#### Exercise description
Give the lines below again exactly, starting with the line that holds "The validity of" and going on through the line that holds "evolution of the waves".

:: Information supplied

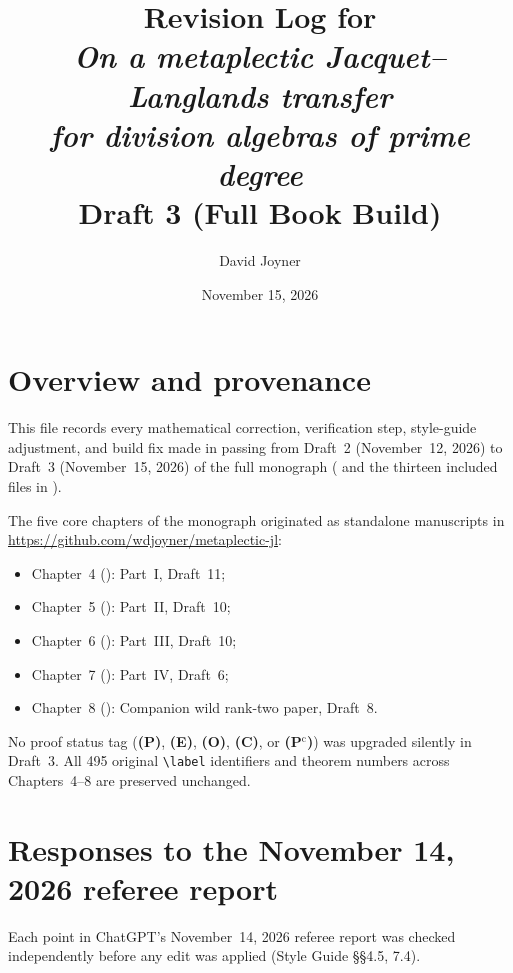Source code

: \documentclass[12pt,letterpaper]{amsart}
\title[Draft 3 Revision Log]{Revision Log for\\\emph{On a metaplectic Jacquet--Langlands transfer\\for division algebras of prime degree}\\[0.5em]\normalsize Draft 3 (Full Book Build)}
\author{David Joyner}
\date{November 15, 2026}
\begin{document}
\maketitle

\section{Overview and provenance}
This file records every mathematical correction, verification step, style-guide adjustment, and build fix made in passing from Draft~2 (November~12, 2026) to Draft~3 (November~15, 2026) of the full monograph ( and the thirteen included files in ).

The five core chapters of the monograph originated as standalone manuscripts in \url{https://github.com/wdjoyner/metaplectic-jl}:
\begin{itemize}[leftmargin=*]
\item Chapter~4 (): Part~I, Draft~11;
\item Chapter~5 (): Part~II, Draft~10;
\item Chapter~6 (): Part~III, Draft~10;
\item Chapter~7 (): Part~IV, Draft~6;
\item Chapter~8 (): Companion wild rank-two paper, Draft~8.
\end{itemize}
No proof status tag (\textbf{(P)}, \textbf{(E)}, \textbf{(O)}, \textbf{(C)}, or \textbf{(P$^{\mathrm c}$)}) was upgraded silently in Draft~3. All 495 original \verb|\label| identifiers and theorem numbers across Chapters~4--8 are preserved unchanged.

\section{Responses to the November 14, 2026 referee report}
Each point in ChatGPT's November~14, 2026 referee report was checked independently before any edit was applied (Style Guide \S\S4.5, 7.4).
\end{document}
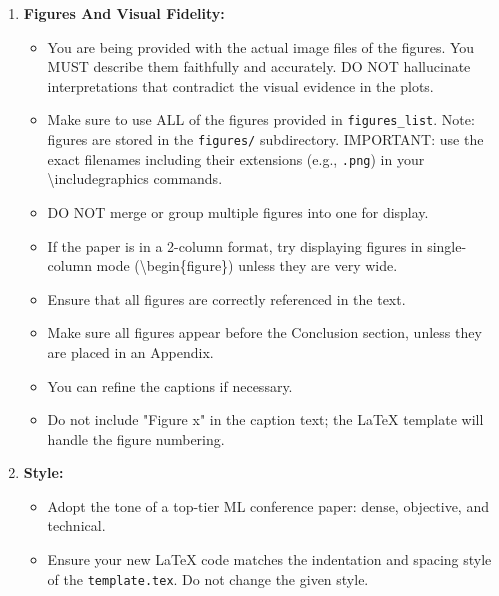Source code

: \begin{enumerate}
\begin{itemize}
        \item Use formal mathematical equations, notations, and definitions where appropriate and directly supported by the idea/log. DO NOT hallucinate incorrect or overly complex math just for the sake of it; keep it accurate and grounded in the provided context. Avoid overly colloquial summaries.
        \item Always provide detailed ablation studies and qualitative analysis of the experimental results: what works, what does not, and why.
        \item Nice to have: discuss the limitations and future work at the end.
        \item If you want to put anything in the Appendix, make sure the Appendix section appears after the References section, on a fresh new page.
    \end{itemize}
    \item \textbf{Figures And Visual Fidelity:}
    \begin{itemize}
        \item You are being provided with the actual image files of the figures. You MUST describe them faithfully and accurately. DO NOT hallucinate interpretations that contradict the visual evidence in the plots.
        \item Make sure to use ALL of the figures provided in \texttt{figures\_list}. Note: figures are stored in the \texttt{figures/} subdirectory. IMPORTANT: use the exact filenames including their extensions (e.g., \texttt{.png}) in your \textbackslash{}includegraphics commands.
        \item DO NOT merge or group multiple figures into one for display.
        \item If the paper is in a 2-column format, try displaying figures in single-column mode (\textbackslash{}begin\{figure\}) unless they are very wide.
        \item Ensure that all figures are correctly referenced in the text. 
        \item Make sure all figures appear before the Conclusion section, unless they are placed in an Appendix.
        \item You can refine the captions if necessary.
        \item Do not include "Figure x" in the caption text; the LaTeX template will handle the figure numbering.
    \end{itemize}
    \item \textbf{Style:}
    \begin{itemize}
        \item Adopt the tone of a top-tier ML conference paper: dense, objective, and technical.
        \item Ensure your new LaTeX code matches the indentation and spacing style of the \texttt{template.tex}. Do not change the given style.
    \end{itemize}
\end{enumerate}

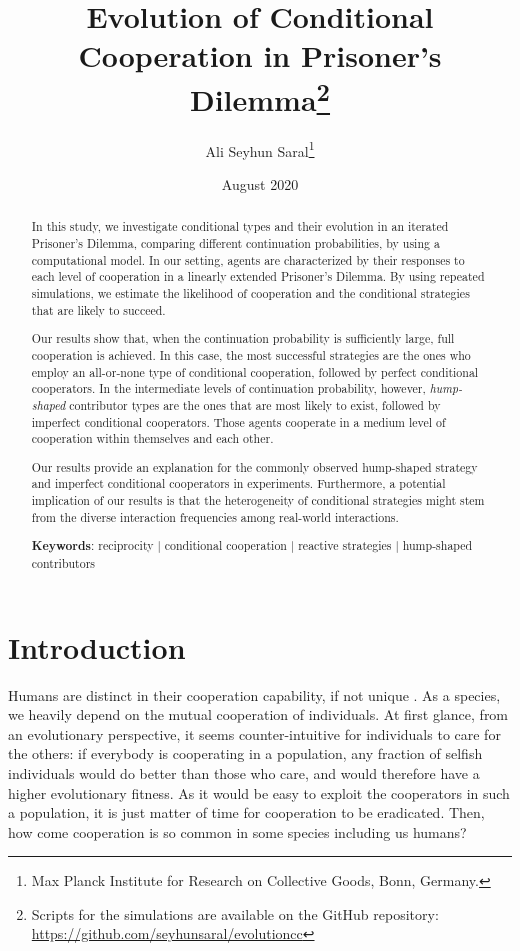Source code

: \documentclass[12pt]{article}
\title{Evolution of Conditional Cooperation in Prisoner's Dilemma\footnote{Scripts for the simulations are available on the GitHub repository: \url{https://github.com/seyhunsaral/evolutioncc}}}
\author{Ali Seyhun Saral\thanks{Max Planck Institute for Research on Collective Goods, Bonn, Germany.}}
\date{August 2020}
\begin{document}
\onehalfspacing
\sloppy
\maketitle        
\begin{abstract}

\thispagestyle{plain}

In this study, we investigate conditional types and their evolution in an iterated Prisoner's Dilemma, comparing different continuation probabilities, by using a computational model. In our setting, agents are characterized by their responses to each level of cooperation in a linearly extended Prisoner's Dilemma. By using repeated simulations, we estimate the likelihood of cooperation and the conditional strategies that are likely to succeed. 

Our results show that, when the continuation probability is sufficiently large, full cooperation is achieved. In this case, the most successful strategies are the ones who employ an all-or-none type of conditional cooperation, followed by perfect conditional cooperators. In the intermediate levels of continuation probability, however, \textit{hump-shaped} contributor types are the ones that are most likely to exist, followed by imperfect conditional cooperators. Those agents cooperate in a medium level of cooperation within themselves and each other. 

Our results provide an explanation for the commonly observed hump-shaped strategy and imperfect conditional cooperators in experiments. Furthermore, a potential implication of our results is that the heterogeneity of conditional strategies might stem from the diverse interaction frequencies among real-world interactions. 

\textbf{Keywords}: reciprocity | conditional cooperation | reactive strategies | hump-shaped contributors 
\end{abstract}

\section{Introduction} 
Humans are distinct in their cooperation capability, if not unique \citep[See][]{Bowles2011,Wilson2012}. As a species, we heavily depend on the mutual cooperation of individuals. At first glance, from an evolutionary perspective, it seems counter-intuitive for  individuals to care for the others: if everybody is cooperating in a population, any fraction of selfish individuals would do better than those who care, and would therefore have a higher evolutionary fitness. As it would be easy to exploit the cooperators in such a population, it is just matter of time for cooperation to be eradicated. Then, how come cooperation is so common in some species including us humans?
\end{document}
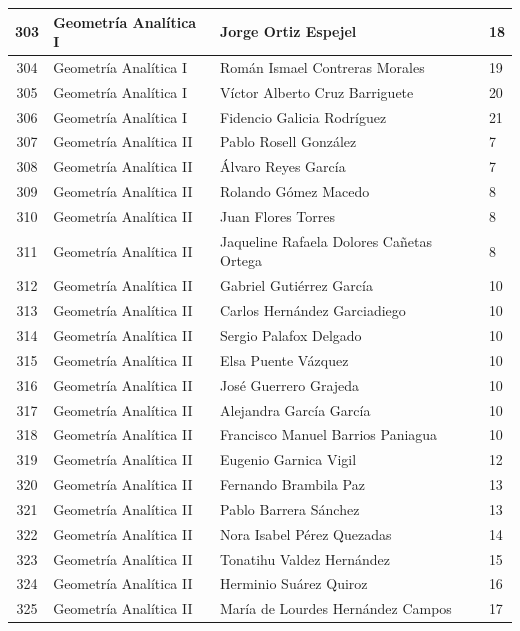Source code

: {\begin{longtable}{|c|p{6.5cm}|p{5cm}|p{1.5cm}|}
  303 & Geometría Analítica I & Jorge Ortiz Espejel & 18 \\ \hline
  304 & Geometría Analítica I & Román Ismael Contreras Morales & 19 \\ \hline
  305 & Geometría Analítica I & Víctor Alberto Cruz Barriguete & 20 \\ \hline
  306 & Geometría Analítica I & Fidencio Galicia Rodríguez & 21 \\ \hline
  307 & Geometría Analítica II & Pablo Rosell González & 7 \\ \hline
  308 & Geometría Analítica II & Álvaro Reyes García & 7 \\ \hline
  309 & Geometría Analítica II & Rolando Gómez Macedo & 8 \\ \hline
  310 & Geometría Analítica II & Juan Flores Torres & 8 \\ \hline
  311 & Geometría Analítica II & Jaqueline Rafaela Dolores Cañetas Ortega & 8 \\ \hline
  312 & Geometría Analítica II & Gabriel Gutiérrez García & 10 \\ \hline
  313 & Geometría Analítica II & Carlos Hernández Garciadiego & 10 \\ \hline
  314 & Geometría Analítica II & Sergio Palafox Delgado & 10 \\ \hline
  315 & Geometría Analítica II & Elsa Puente Vázquez & 10 \\ \hline
  316 & Geometría Analítica II & José Guerrero Grajeda & 10 \\ \hline
  317 & Geometría Analítica II & Alejandra García García & 10 \\ \hline
  318 & Geometría Analítica II & Francisco Manuel Barrios Paniagua & 10 \\ \hline
  319 & Geometría Analítica II & Eugenio Garnica Vigil & 12 \\ \hline
  320 & Geometría Analítica II & Fernando Brambila Paz & 13 \\ \hline
  321 & Geometría Analítica II & Pablo Barrera Sánchez & 13 \\ \hline
  322 & Geometría Analítica II & Nora Isabel Pérez Quezadas & 14 \\ \hline
  323 & Geometría Analítica II & Tonatihu Valdez Hernández & 15 \\ \hline
  324 & Geometría Analítica II & Herminio Suárez Quiroz & 16 \\ \hline
  325 & Geometría Analítica II & María de Lourdes Hernández Campos & 17 \\ \hline

\end{longtable}}
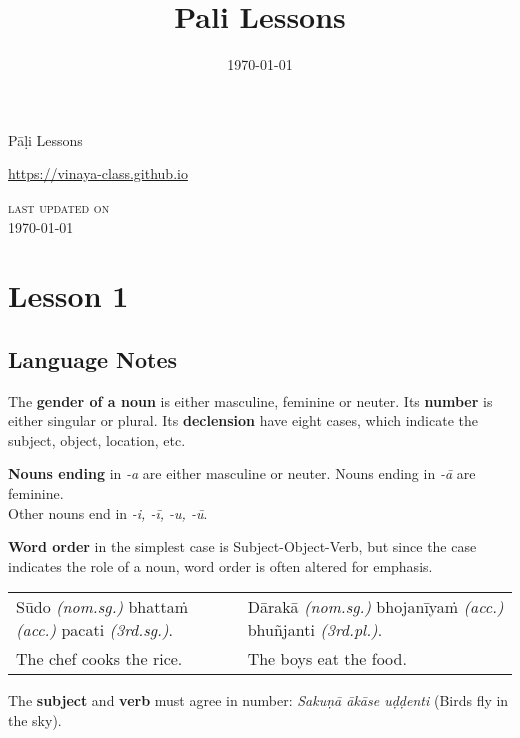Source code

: \documentclass[11pt,oneside]{memoir}
\date{\today}
\title{Pali Lessons}
\def\maketitle{}
\begin{document}
\maketitle
\frontmatter
\par
{\centering
\par
{\Huge Pāḷi Lessons}
\par
\bigskip
\href{https://vinaya-class.github.io}{https://vinaya-class.github.io}
\par
{\scshape\small last updated on}\\
\today
\par
}
\par
\bigskip
\tableofcontents*
\par
\mainmatter

\chapter{Lesson 1}
\label{sec:org26c7094}
\section{Language Notes}
\label{sec:org001f9a8}

The \textbf{gender of a noun} is either masculine, feminine or neuter.
Its \textbf{number} is either singular or plural.
Its \textbf{declension} have eight cases, which indicate the subject, object, location, etc.

\textbf{Nouns ending} in \emph{-a} are either masculine or neuter. Nouns ending in \emph{-ā} are feminine.\\[0pt]
Other nouns end in \emph{-i, -ī, -u, -ū}.

\textbf{Word order} in the simplest case is Subject-Object-Verb, but since the case indicates the role of a noun, word order is often altered for emphasis.

\begin{center}
\begin{tabular}{ll}
Sūdo \emph{(nom.sg.)} bhattaṁ \emph{(acc.)} pacati \emph{(3rd.sg.)}. & Dārakā \emph{(nom.sg.)} bhojanīyaṁ \emph{(acc.)} bhuñjanti \emph{(3rd.pl.)}.\\[0pt]
The chef cooks the rice. & The boys eat the food.\\[0pt]
\end{tabular}
\end{center}

The \textbf{subject} and \textbf{verb} must agree in number: \emph{Sakuṇā ākāse uḍḍenti} (Birds fly in the sky).
\end{document}
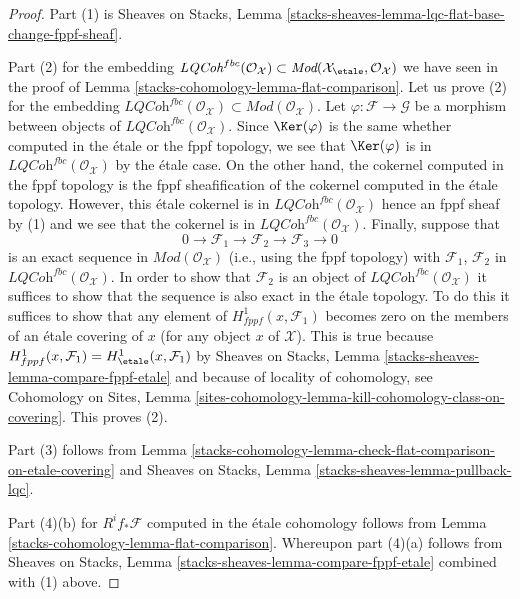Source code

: \begin{proof}
Part (1) is
Sheaves on Stacks, Lemma
\ref{stacks-sheaves-lemma-lqc-flat-base-change-fppf-sheaf}.

\medskip\noindent
Part (2) for the embedding
$\textit{LQCoh}^{fbc}(\mathcal{O}_\mathcal{X}) \subset
\textit{Mod}(\mathcal{X}_\etale, \mathcal{O}_\mathcal{X})$
we have seen in the proof of
Lemma \ref{stacks-cohomology-lemma-flat-comparison}.
Let us prove (2) for the embedding
$\textit{LQCoh}^{fbc}(\mathcal{O}_\mathcal{X}) \subset
\textit{Mod}(\mathcal{O}_\mathcal{X})$.
Let $\varphi : \mathcal{F} \to \mathcal{G}$ be a morphism between
objects of $\textit{LQCoh}^{fbc}(\mathcal{O}_\mathcal{X})$. Since
$\Ker(\varphi)$
is the same whether computed in the \'etale or the fppf
topology, we see that $\Ker(\varphi)$ is in
$\textit{LQCoh}^{fbc}(\mathcal{O}_\mathcal{X})$
by the \'etale case. On the other hand,
the cokernel computed in the fppf topology is the fppf sheafification
of the cokernel computed in the \'etale topology. However, this
\'etale cokernel is in $\textit{LQCoh}^{fbc}(\mathcal{O}_\mathcal{X})$
hence an fppf sheaf
by (1) and we see that the cokernel is in
$\textit{LQCoh}^{fbc}(\mathcal{O}_\mathcal{X})$.
Finally, suppose that
$$
0 \to \mathcal{F}_1 \to \mathcal{F}_2 \to \mathcal{F}_3 \to 0
$$
is an exact sequence in $\textit{Mod}(\mathcal{O}_\mathcal{X})$
(i.e., using the fppf topology) with $\mathcal{F}_1$, $\mathcal{F}_2$
in $\textit{LQCoh}^{fbc}(\mathcal{O}_\mathcal{X})$. In order to show that
$\mathcal{F}_2$ is an object of $\textit{LQCoh}^{fbc}(\mathcal{O}_\mathcal{X})$
it suffices to show that
the sequence is also exact in the \'etale topology. To do this it
suffices to show that any element of $H^1_{fppf}(x, \mathcal{F}_1)$
becomes zero on the members of an \'etale covering of $x$ (for any
object $x$ of $\mathcal{X}$). This is true because
$H^1_{fppf}(x, \mathcal{F}_1) = H^1_\etale(x, \mathcal{F}_1)$ by
Sheaves on Stacks, Lemma \ref{stacks-sheaves-lemma-compare-fppf-etale}
and because of locality of cohomology, see
Cohomology on Sites, Lemma
\ref{sites-cohomology-lemma-kill-cohomology-class-on-covering}.
This proves (2).

\medskip\noindent
Part (3) follows from
Lemma \ref{stacks-cohomology-lemma-check-flat-comparison-on-etale-covering}
and
Sheaves on Stacks, Lemma \ref{stacks-sheaves-lemma-pullback-lqc}.

\medskip\noindent
Part (4)(b) for $R^if_*\mathcal{F}$ computed in the \'etale cohomology
follows from Lemma \ref{stacks-cohomology-lemma-flat-comparison}.
Whereupon part (4)(a) follows from
Sheaves on Stacks, Lemma \ref{stacks-sheaves-lemma-compare-fppf-etale}
combined with (1) above.


\end{proof}

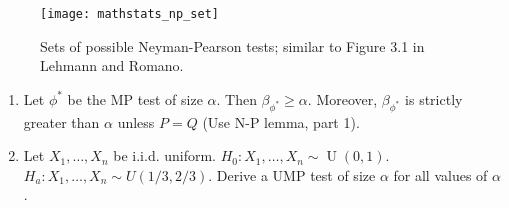 \begin{figure}[htbp]
\begin{center}
\texttt{[image: mathstats\_np\_set]}
\caption{Sets of possible Neyman-Pearson tests; similar to Figure 3.1 in Lehmann and Romano.}
\label{mathstats.fig.np.sets}
\end{center}
\end{figure}

\begin{exercise}

\begin{enumerate}

\item Let \(\phi^*\) be the MP test of size \(\alpha\). Then \(\beta_{\phi^*} \geq \alpha\). Moreover, \(\beta_{\phi^*}\) is strictly greater than \(\alpha\) unless \(P = Q\) (Use N-P lemma, part 1). 

\item Let \(X_1, \ldots, X_n\) be i.i.d. uniform. \(H_0: X_1, \ldots, X_n \sim \operatorname{U}(0,1)\). \(H_a: X_1, \ldots, X_n \sim U(1/3, 2/3)\). Derive a UMP test of size \(\alpha\) for all values of \(\alpha\).

\end{enumerate}

\end{exercise}

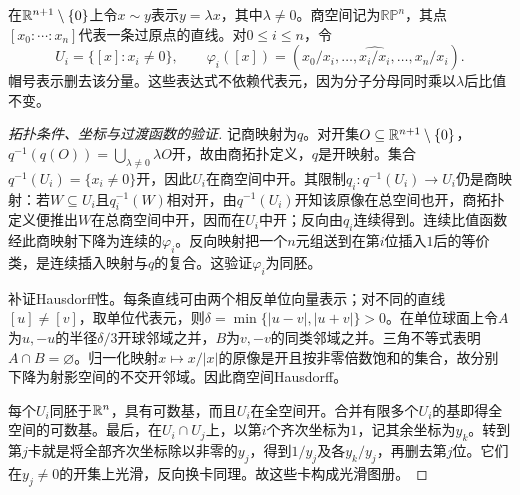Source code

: \begin{example}[实射影空间的完整坐标构造]
在$\R^{n+1}\setminus\{0\}$上令$x\sim y$表示$y=\lambda x$，其中$\lambda\ne0$。商空间记为$\mathbb{RP}^n$，其点$[x_0:\cdots:x_n]$代表一条过原点的直线。对$0\leq i\leq n$，令
\[
U_i=\{[x]:x_i\ne0\},\qquad
\varphi_i([x])=(x_0/x_i,\ldots,\widehat{x_i/x_i},\ldots,x_n/x_i).
\]
帽号表示删去该分量。这些表达式不依赖代表元，因为分子分母同时乘以$\lambda$后比值不变。
\end{example}
\begin{proof}[拓扑条件、坐标与过渡函数的验证]
记商映射为$q$。对开集$O\subseteq\R^{n+1}\setminus\{0\}$，
$q^{-1}(q(O))=\bigcup_{\lambda\ne0}\lambda O$开，故由商拓扑定义，$q$是开映射。集合$q^{-1}(U_i)=\{x_i\ne0\}$开，因此$U_i$在商空间中开。其限制$q_i:q^{-1}(U_i)\to U_i$仍是商映射：若$W\subseteq U_i$且$q_i^{-1}(W)$相对开，由$q^{-1}(U_i)$开知该原像在总空间也开，商拓扑定义便推出$W$在总商空间中开，因而在$U_i$中开；反向由$q_i$连续得到。连续比值函数经此商映射下降为连续的$\varphi_i$。反向映射把一个$n$元组送到在第$i$位插入$1$后的等价类，是连续插入映射与$q$的复合。这验证$\varphi_i$为同胚。

补证Hausdorff性。每条直线可由两个相反单位向量表示；对不同的直线$[u]\ne[v]$，取单位代表元，则$\delta=\min\{|u-v|,|u+v|\}>0$。在单位球面上令$A$为$u,-u$的半径$\delta/3$开球邻域之并，$B$为$v,-v$的同类邻域之并。三角不等式表明$A\cap B=\varnothing$。归一化映射$x\mapsto x/|x|$的原像是开且按非零倍数饱和的集合，故分别下降为射影空间的不交开邻域。因此商空间Hausdorff。

每个$U_i$同胚于$\R^n$，具有可数基，而且$U_i$在全空间开。合并有限多个$U_i$的基即得全空间的可数基。最后，在$U_i\cap U_j$上，以第$i$个齐次坐标为$1$，记其余坐标为$y_k$。转到第$j$卡就是将全部齐次坐标除以非零的$y_j$，得到$1/y_j$及各$y_k/y_j$，再删去第$j$位。它们在$y_j\ne0$的开集上光滑，反向换卡同理。故这些卡构成光滑图册。
\end{proof}




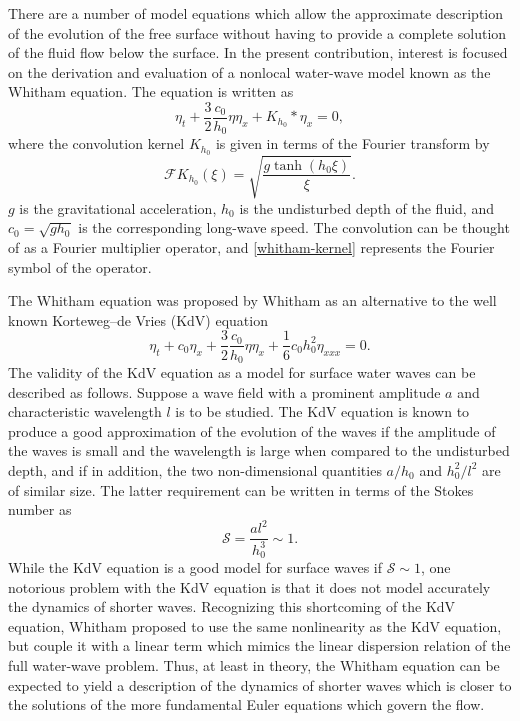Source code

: There are a number of model equations which allow the
approximate description of the evolution of the free surface
without having to provide a complete solution of the fluid flow
below the surface. In the present contribution, interest is focused
on the derivation and evaluation of a nonlocal water-wave model
known as the Whitham equation. The equation is written as
%
\begin{equation}
	\eta_t + \frac{3}{2} \frac{c_0}{h_0} \eta \eta_x + K_{h_0} \ast \eta_x = 0, 
	\label{whitham-equation}
\end{equation}
%
where the convolution kernel $K_{h_0}$ is given in terms of the Fourier
transform by
%
\begin{equation}
	\mathcal{F}K_{h_0} (\xi) =  \sqrt{\frac{g \tanh(h_0\xi)}{\xi}}.
	\label{whitham-kernel}
\end{equation}
%
$g$ is the gravitational acceleration, $h_0$ is the undisturbed depth of
the fluid, and $c_0 = \sqrt{gh_0}$ is the corresponding long-wave speed.
The convolution can be thought of as a Fourier multiplier operator,
and \eqref{whitham-kernel} represents the Fourier symbol of the operator.


The Whitham equation was proposed by Whitham \cite{Whitham1967} as an
alternative to the well known Korteweg–de Vries (KdV) equation
%
\begin{equation}
	\eta_t + c_0 \eta_x + \frac{3}{2} \frac{c_0}{h_0} \eta \eta_x + \frac{1}{6} c_0 h_0^2 		\eta_{xxx} = 0.
	\label{kdv-equation}
\end{equation}
%
The validity of the KdV equation as a model for surface water waves
can be described as follows. Suppose a wave field with a prominent
amplitude $a$ and characteristic wavelength $l$ is to be studied. The
KdV equation is known to produce a good approximation of the
evolution of the waves if the amplitude of the waves is small and
the wavelength is large when compared to the undisturbed depth,
and if in addition, the two non-dimensional quantities $a / h_0$ and
$h_0^2 / l^2$ are of similar size. The latter requirement can be written in
terms of the Stokes number as
%
\begin{equation}
\mathcal{S} = \frac{a l^2}{h_0^3} \sim 1. 
\label{stockes-number}
\end{equation}
%
While the KdV equation is a good model for surface waves if $\mathcal{S} \sim 1$, 
one notorious problem with the KdV equation is that it does
not model accurately the dynamics of shorter waves. Recognizing
this shortcoming of the KdV equation, Whitham proposed to use
the same nonlinearity as the KdV equation, but couple it with a
linear term which mimics the linear dispersion relation of the full
water-wave problem. Thus, at least in theory, the Whitham
equation can be expected to yield a description of the dynamics
of shorter waves which is closer to the solutions of the more
fundamental Euler equations which govern the flow.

::::

#### Response to this exercise
The validity of the KdV equation as a model for surface water waves
can be described as follows. Suppose a wave field with a prominent
amplitude $a$ and characteristic wavelength $l$ is to be studied. The
KdV equation is known to produce a good approximation of the
evolution of the waves if the amplitude of the waves is small and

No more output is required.